The Ervin Santana saga doesn't seem to be coming to a quick conclusion.
The Jays players seem to want him, they sent him a picture holding a sign saying 'Come to Toronto'.
Ken Rosenthal tells us that the Orioles and the Blue Jays have made one year offers. The Jays at about $14 million and the Orioles at $13, but with some incentives.
The Orioles and the Twins have each made 3 year offers, in the $30 million range, but Ervin figures he can make more with a one year deal and then get on the free agent treadmill again next summer.
And Kenny tells us there could be a new suitor. The Braves have had Brandon Beachy leave his last start with 'biceps tightness', Kris Medlen left his last start with a forearm strain and Mike Minor is taking some time off with his own soreness (they could be the Blue Jays). So they might be in the market for starter. Or three.
When I was at the gym this morning, TSN was on and their "baseball expert" said that signing Santana would be what the Jays need to be a contender this year. I have a hard time buying that, if they aren't a contender without him, I'm not sure how the extra 2 or 3
innings wins they might get from him makes them one.
Of course, the expert also said that the Jays need someone that can go 200 innings, because Dickey had problems last year and Buehrle has a history of injury troubles. I missed that I guess. He also said the only team that he doesn't see as a contender, provided the Jays sign Santana, in the AL East, is the Yankees.

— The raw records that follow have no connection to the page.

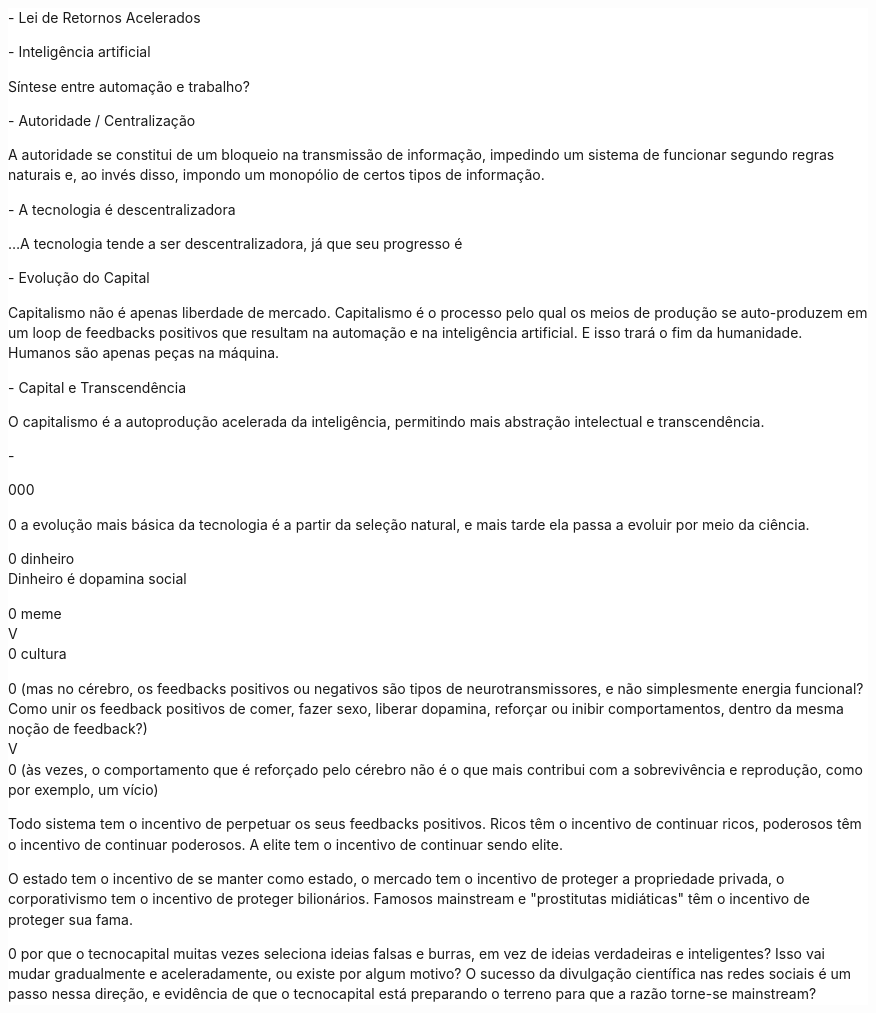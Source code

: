 \- Lei de Retornos Acelerados

\- Inteligência artificial

Síntese entre automação e trabalho?

\- Autoridade / Centralização

A autoridade se constitui de um bloqueio na transmissão de informação, impedindo um sistema de funcionar segundo regras naturais e, ao invés disso, impondo um monopólio de certos tipos de informação.

\- A tecnologia é descentralizadora

…A tecnologia tende a ser descentralizadora, já que seu progresso é 

\- Evolução do Capital

Capitalismo não é apenas liberdade de mercado. Capitalismo é o processo pelo qual os meios de produção se auto-produzem em um loop de feedbacks positivos que resultam na automação e na inteligência artificial. E isso trará o fim da humanidade. Humanos são apenas peças na máquina.

\- Capital e Transcendência

O capitalismo é a autoprodução acelerada da inteligência, permitindo mais abstração intelectual e transcendência.

\-

000

0 a evolução mais básica da tecnologia é a partir da seleção natural, e mais tarde ela passa a evoluir por meio da ciência.

0 dinheiro  
Dinheiro é dopamina social

0 meme  
V  
0 cultura

0 (mas no cérebro, os feedbacks positivos ou negativos são tipos de neurotransmissores, e não simplesmente energia funcional? Como unir os feedback positivos de comer, fazer sexo, liberar dopamina, reforçar ou inibir comportamentos, dentro da mesma noção de feedback?)  
V  
0 (às vezes, o comportamento que é reforçado pelo cérebro não é o que mais contribui com a sobrevivência e reprodução, como por exemplo, um vício)

Todo sistema tem o incentivo de perpetuar os seus feedbacks positivos. Ricos têm o incentivo de continuar ricos, poderosos têm o incentivo de continuar poderosos. A elite tem o incentivo de continuar sendo elite.

O estado tem o incentivo de se manter como estado, o mercado tem o incentivo de proteger a propriedade privada, o corporativismo tem o incentivo de proteger bilionários. Famosos mainstream e "prostitutas midiáticas" têm o incentivo de proteger sua fama.

0 por que o tecnocapital muitas vezes seleciona ideias falsas e burras, em vez de ideias verdadeiras e inteligentes? Isso vai mudar gradualmente e aceleradamente, ou existe por algum motivo? O sucesso da divulgação científica nas redes sociais é um passo nessa direção, e evidência de que o tecnocapital está preparando o terreno para que a razão torne-se mainstream?
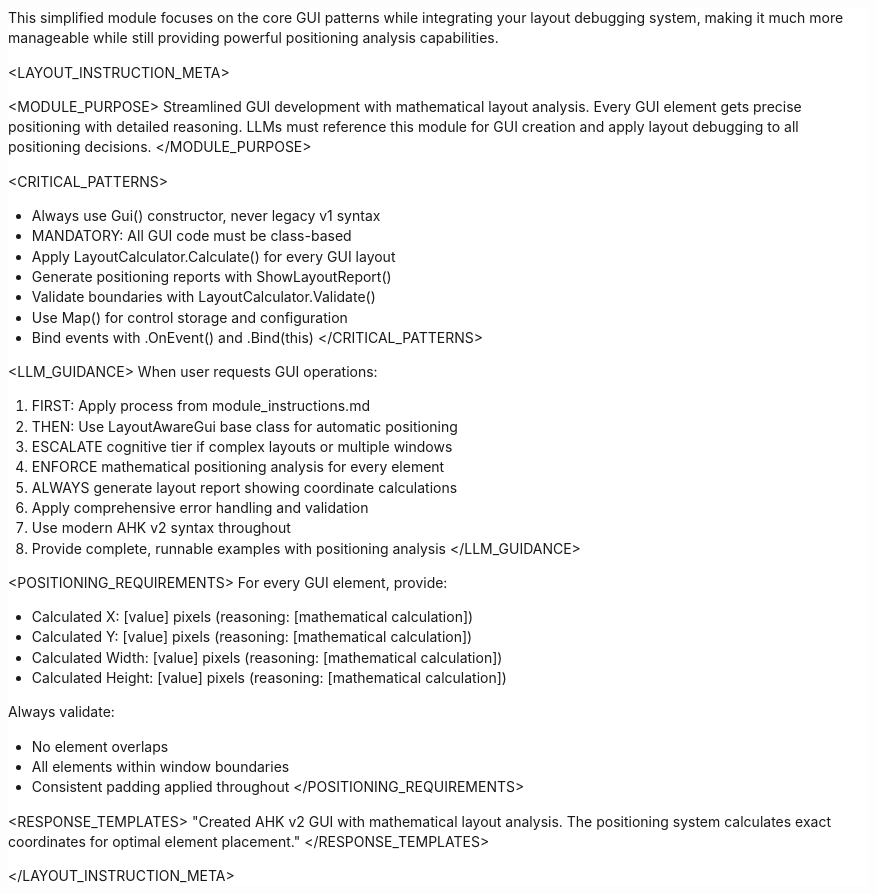 This simplified module focuses on the core GUI patterns while integrating your layout debugging system, making it much more manageable while still providing powerful positioning analysis capabilities.

<LAYOUT_INSTRUCTION_META>

<MODULE_PURPOSE>
Streamlined GUI development with mathematical layout analysis. Every GUI element gets precise positioning with detailed reasoning.
LLMs must reference this module for GUI creation and apply layout debugging to all positioning decisions.
</MODULE_PURPOSE>

<CRITICAL_PATTERNS>
- Always use Gui() constructor, never legacy v1 syntax
- MANDATORY: All GUI code must be class-based
- Apply LayoutCalculator.Calculate() for every GUI layout
- Generate positioning reports with ShowLayoutReport()
- Validate boundaries with LayoutCalculator.Validate()
- Use Map() for control storage and configuration
- Bind events with .OnEvent() and .Bind(this)
</CRITICAL_PATTERNS>

<LLM_GUIDANCE>
When user requests GUI operations:
1. FIRST: Apply <THINKING> process from module_instructions.md
2. THEN: Use LayoutAwareGui base class for automatic positioning
3. ESCALATE cognitive tier if complex layouts or multiple windows
4. ENFORCE mathematical positioning analysis for every element
5. ALWAYS generate layout report showing coordinate calculations
6. Apply comprehensive error handling and validation
7. Use modern AHK v2 syntax throughout
8. Provide complete, runnable examples with positioning analysis
</LLM_GUIDANCE>

<POSITIONING_REQUIREMENTS>
For every GUI element, provide:
- Calculated X: [value] pixels (reasoning: [mathematical calculation])
- Calculated Y: [value] pixels (reasoning: [mathematical calculation]) 
- Calculated Width: [value] pixels (reasoning: [mathematical calculation])
- Calculated Height: [value] pixels (reasoning: [mathematical calculation])

Always validate:
- No element overlaps
- All elements within window boundaries
- Consistent padding applied throughout
</POSITIONING_REQUIREMENTS>

<RESPONSE_TEMPLATES>
"Created AHK v2 GUI with mathematical layout analysis. The positioning system calculates exact coordinates for optimal element placement."
</RESPONSE_TEMPLATES>

</LAYOUT_INSTRUCTION_META>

In other links, Keith Law, at ESPN.com scouted some Blue Jay players over the last couple of days.
He liked Drew Hutchison:
His slider wasn't sharp -- he hung that one that Lord Byron shot into the palm trees -- and he had more control than command. His delivery is good, very clean in back and repeatable; sometimes pitchers do everything right and still blow out. Hutchison showed enough of the total package for the Jays to feel comfortable with him as the fifth starter, should they choose to put him there.
Didn't like Kyle Drabek:
Drabek used to have a hammer curveball, but that wasn't in evidence in this outing, as his best curveball came in at 78 mph with 11/5 break but loose rotation. His changeup is very firm and not a major weapon for him right now. He's approaching two years since the surgery, so more of his stuff would be back by now if it is ever going to come back.
Or Brett Lawrie:
I'm not sure what to tell you about him. He's still a great athlete, he still runs well, and there should be some power in there, but he was on top of everything today, hitting almost every pitch where he made contact, fair or foul, into the ground.
Did like Marcus Stroman:
I have no questions about Stroman's ability to be a starter in the majors beyond the matter of getting his fastball down in the zone. He's roughly 5-foot-9, very strong and athletic, but not tall enough to stay on top of the ball consistently. The A's faced a similar hurdle with Sonny Gray, but worked with Gray to give up a little velocity for more consistent downhill plane so he could avoid becoming a severe fly ball guy.
Not Ricky Romero:
The Jays had Ricky Romero out there ... but it was ugly, 89-92, half of them in the dirt or way off target.